The proclamation of the Palestinian state which took place on November 15 in Algiers by the Palestinian National Council, with the acceptance of all the UN resolutions on Palestine, including that of November 1947 relating to the partition, then confronted Israel alternatives also for the support gained by the PLO on an international scale and for the US intention, under the presidency of G. Bush, to move towards a constructive solution. To try to give an answer to the requests coming from all sides and to try to solve the problem of the intifāḍa, the government approved (May 15, 1989) a peace plan based on the formation of a Palestinian representation through elections to be held in the occupied territories. Despite the questions and protests about the limitations of this plan, an intense, official and unofficial discussion developed between all the parties, which on the one hand led to the sharpening of the contrasts between possibilists and intransigents in the Likud ranks themselves, on the other. it fostered contacts between PLO members and Israeli representatives. For Israel military, please check militarynous.com.

The depth of these talks and the extent of the possible consequences led the Israeli army to order the spectacular kidnapping in Lebanon of Sheikh Abd al-Karīm ῾Ubayd, leader of the Shiite movement of the Ḥizb Allāh. This action seemed aimed at forcing the United States to take action of force on the chessboard or to camouflage the developments of the dialogue that had just begun.

At the government level, in the meantime, the possibility of stable agreements with the Labor Party with whom the legislature had begun faded and, especially starting from the ministerial crisis of June 1990, right-wing executives were formed under the leadership of Shamir and with the contribution of minor nationalist groups. The validity of this formula was confirmed during the Gulf War, in particular when Baghdād in January 1991 launched a missile offensive against Israel.

It was in those circumstances that the US intention emerged to impose its global strategy also in Tel Aviv, requiring Israel not to intervene directly in the conflict. This strategy continued in the postwar period, not without bitter conflicts with Tel Aviv, with Washington’s commitment to promote peace dialogue between Israel, the Arab states and the Palestinians. And in fact, albeit without apparent results, the conversations between Israelis, Palestinians not officially linked to the PLO and exponents of Jordan, Syria and Lebanon began with the meetings in Madrid on October 30th.
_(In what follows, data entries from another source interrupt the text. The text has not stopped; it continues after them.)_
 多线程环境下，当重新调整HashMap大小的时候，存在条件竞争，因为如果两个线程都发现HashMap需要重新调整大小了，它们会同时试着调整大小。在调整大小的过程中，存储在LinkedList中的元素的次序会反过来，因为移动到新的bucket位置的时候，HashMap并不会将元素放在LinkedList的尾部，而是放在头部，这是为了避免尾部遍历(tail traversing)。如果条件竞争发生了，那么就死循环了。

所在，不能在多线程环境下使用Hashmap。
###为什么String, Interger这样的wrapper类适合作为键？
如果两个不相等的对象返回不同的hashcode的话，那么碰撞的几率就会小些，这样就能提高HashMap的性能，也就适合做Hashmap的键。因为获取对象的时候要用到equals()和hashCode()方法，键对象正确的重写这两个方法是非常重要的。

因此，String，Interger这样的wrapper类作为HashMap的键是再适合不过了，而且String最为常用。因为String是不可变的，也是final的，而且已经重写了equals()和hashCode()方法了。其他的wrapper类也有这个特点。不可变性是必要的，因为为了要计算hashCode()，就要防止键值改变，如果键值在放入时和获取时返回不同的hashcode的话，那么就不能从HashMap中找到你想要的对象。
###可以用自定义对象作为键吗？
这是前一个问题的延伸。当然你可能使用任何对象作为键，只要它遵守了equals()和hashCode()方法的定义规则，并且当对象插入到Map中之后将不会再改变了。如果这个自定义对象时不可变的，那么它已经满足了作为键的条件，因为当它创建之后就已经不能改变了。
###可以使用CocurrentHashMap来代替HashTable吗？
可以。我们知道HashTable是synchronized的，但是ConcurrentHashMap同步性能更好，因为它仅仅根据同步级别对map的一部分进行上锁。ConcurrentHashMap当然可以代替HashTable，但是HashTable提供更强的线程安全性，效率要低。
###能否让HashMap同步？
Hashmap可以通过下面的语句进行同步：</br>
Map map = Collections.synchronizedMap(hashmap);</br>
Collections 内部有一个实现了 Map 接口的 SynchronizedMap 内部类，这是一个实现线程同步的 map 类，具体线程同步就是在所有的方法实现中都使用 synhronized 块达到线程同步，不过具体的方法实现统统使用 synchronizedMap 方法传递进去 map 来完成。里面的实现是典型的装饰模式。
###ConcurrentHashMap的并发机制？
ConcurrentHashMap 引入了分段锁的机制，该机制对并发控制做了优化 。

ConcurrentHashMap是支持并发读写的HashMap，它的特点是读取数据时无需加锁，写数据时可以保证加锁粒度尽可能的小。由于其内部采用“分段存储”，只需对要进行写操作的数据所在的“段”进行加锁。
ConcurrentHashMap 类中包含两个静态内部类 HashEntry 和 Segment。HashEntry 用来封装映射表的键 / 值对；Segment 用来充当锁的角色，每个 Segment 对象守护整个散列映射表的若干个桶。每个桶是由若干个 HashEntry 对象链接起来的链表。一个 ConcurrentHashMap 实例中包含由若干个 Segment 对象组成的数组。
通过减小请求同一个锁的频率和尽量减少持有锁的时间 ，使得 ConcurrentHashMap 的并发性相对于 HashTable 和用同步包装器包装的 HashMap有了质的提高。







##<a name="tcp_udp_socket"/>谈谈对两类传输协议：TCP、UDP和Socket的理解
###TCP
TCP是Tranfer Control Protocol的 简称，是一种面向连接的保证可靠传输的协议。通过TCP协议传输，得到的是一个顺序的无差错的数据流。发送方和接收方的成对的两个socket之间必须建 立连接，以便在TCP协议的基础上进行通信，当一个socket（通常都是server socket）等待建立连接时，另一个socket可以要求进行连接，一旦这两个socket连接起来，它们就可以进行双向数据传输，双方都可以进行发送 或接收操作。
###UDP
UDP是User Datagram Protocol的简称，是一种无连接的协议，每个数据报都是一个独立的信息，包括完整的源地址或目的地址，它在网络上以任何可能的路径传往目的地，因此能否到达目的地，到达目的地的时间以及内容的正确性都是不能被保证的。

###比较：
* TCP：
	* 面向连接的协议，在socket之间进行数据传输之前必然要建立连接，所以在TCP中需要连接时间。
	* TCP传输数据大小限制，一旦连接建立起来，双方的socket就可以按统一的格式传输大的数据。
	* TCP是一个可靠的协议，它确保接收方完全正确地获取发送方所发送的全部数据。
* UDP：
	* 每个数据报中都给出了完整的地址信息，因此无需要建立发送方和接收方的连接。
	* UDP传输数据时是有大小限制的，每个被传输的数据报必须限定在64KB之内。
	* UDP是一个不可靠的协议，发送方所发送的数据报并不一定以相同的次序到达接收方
In December, the United States urged the UN repeal of the resolution that on November 10, 1975 had defined Zionism as a racist ideology, but, hostile to the multiplication of settlements in the territories occupied since 1967, in March 1992 it blocked the guarantees for loans to Israel for 2 billion dollars destined for the absorption of new immigrants, especially from the former USSR.

After the exit from the coalition (January 1992) of the far-right parties opposed to the Madrid peace negotiations, Israel started early political elections. In February Israel Rabin returned to leadership of the Labor Party, while Shamir was confirmed leader of the Likud. Labor won the elections of 23 June by winning 45 seats, while the Likud he obtained 32. The elections saw the defeat of the religious parties. The Labor victory appeared as a harbinger of real détente in the Middle East while Rabin, even before being appointed prime minister, confirmed this optimism by promising elections in the occupied territories and the cancellation of tax breaks for settlers. In August, the peace negotiations reopened in Washington, where Israel said he was ready, in principle, to accept UN resolution 242 which provides for the return of the occupied territories in exchange for peace, and proposed elections generals for rapid self-determination in the West Bank and Gaza, while he proposed to Syria the return of a large part of the Golan Heights, with a buffer zone manned by a UN or multinational force.